Tips for staying fuelled when working late in the office


Being an entrepreneur, especially during the startup grind phase and often long taxing hours is not for the faint-hearted. Some people find it’s best to maintain their focus through eating nutritious food, exercising, getting high-quality sleep and wisely cutting out weekday alcohol.

So important is the ability to remain at peak mental performance, that menshealth.com reports that an ever bigger number of billionaires, Silicon Valley entrepreneurs, executives and students now admit to the use of nootropics or natural brain-boosting supplements.

Arguably, the single best thing you can do if you need to burn the midnight oil is to fuel your body properly, eliminating the foods that cause that mid-afternoon crash. Here are some office diet Dos and Don’ts.

Beat the mid-afternoon burnout

The number one culprit behind that post-lunch slump is refined, simple carbohydrates such as sugar, fruits high in glucose, white bread, sugary drinks and fruit juices and other refined grains. They provide a surge in blood-sugar levels and temporarily increased energy however, because the body does not have to work hard to metabolise them, this actually slows down your metabolism and brings on a feeling of lethargy.

White flour is low in nutrients and also slows digestion. Some form of gluten sensitivity also affects one in three people, with the main symptom not being bowel-related, but the dreaded brain fog.

Choose protein-rich meals such as eggs, grilled fish or meat and vegetables instead. Go for whole or complex grains such as quinoa, low-GI bread, wild or brown rice, farro, wild rice, and sprouted grain breads, and sip on green tea in between those lattes.

If you need a sweet pick-me-up, peanut butter on wholewheat bread is a good option. Alternatively, try sweet treats that have lower glycemic, nutrient-rich sweeteners like organic honey, coconut sugar and pure maple syrup. Snacking on seeds such as pumpkin, flax, chia or pomegranate seeds is great and will keep you satiated, far better than doughnuts. Do not overindulge in nuts though as they are high in fat.

Working late? When in doubt, go Asian or Indian

Some of your best options for in-office suppers are spice-dense, white-flour-free Indian takeouts or Asian meals. Fortunately, there are many quality of Eastern-inspired, Asian and Asian Fusion food in every metropolis whcih can be delivered to your office by the likes of Deliveroo.

Asian meals use soy instead of sodium, minimising your salt intake, which will keep your blood pressure consistent.

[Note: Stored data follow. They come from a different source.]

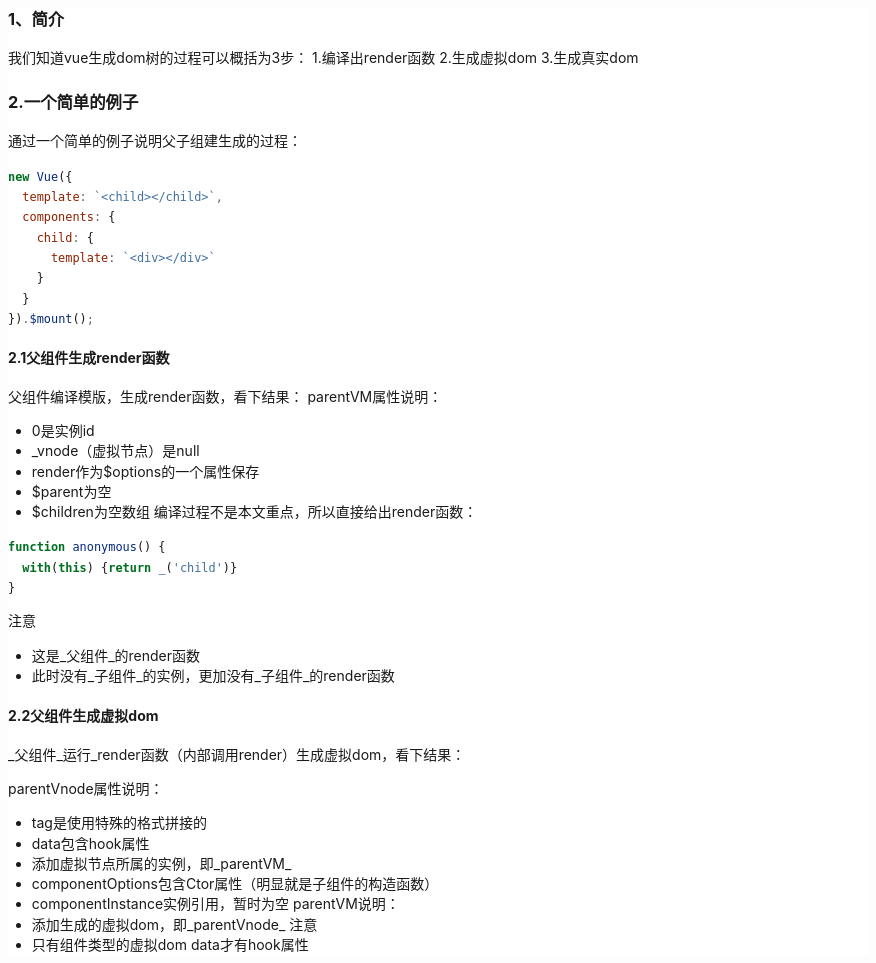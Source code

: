 ### 1、简介
我们知道vue生成dom树的过程可以概括为3步：
1.编译出render函数
2.生成虚拟dom
3.生成真实dom


### 2.一个简单的例子
通过一个简单的例子说明父子组建生成的过程：
```javascript
new Vue({
  template: `<child></child>`,
  components: {
    child: {
      template: `<div></div>`
    }
  }
}).$mount();
```

#### 2.1父组件生成render函数
父组件编译模版，生成render函数，看下结果：
parentVM属性说明：
+ 0是实例id
+ _vnode（虚拟节点）是null
+ render作为$options的一个属性保存
+ $parent为空
+ $children为空数组
编译过程不是本文重点，所以直接给出render函数：
```javascript
function anonymous() {
  with(this) {return _('child')}
}
```
注意
+ 这是_父组件_的render函数
+ 此时没有_子组件_的实例，更加没有_子组件_的render函数

#### 2.2父组件生成虚拟dom
_父组件_运行_render函数（内部调用render）生成虚拟dom，看下结果：

parentVnode属性说明：

+ tag是使用特殊的格式拼接的
+ data包含hook属性
+ 添加虚拟节点所属的实例，即_parentVM_
+ componentOptions包含Ctor属性（明显就是子组件的构造函数）
+ componentInstance实例引用，暂时为空
parentVM说明：
+ 添加生成的虚拟dom，即_parentVnode_
注意
+ 只有组件类型的虚拟dom data才有hook属性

Chicken is a lean, healthy protein and most Asian preparations don’t involve too many ‘heavy’, put-me-to-sleep refined carb additions.

The frequent use of sesame seed lowers cholesterol, acts as an anti-inflammatory and boosts nutrient absorption. As for Indian options, they’re packed with almost all the spices that boost your metabolism: cumin, cardamom, chilli, ginger, capsicum, turmeric and black pepper.

Next time you’re putting in extra hours, ask yourself if that doughnut or white burger bun is really worth it and swap it for a wholewheat sandwich. Working late won’t amount to much if you’re taking double the time to get on that to-do list!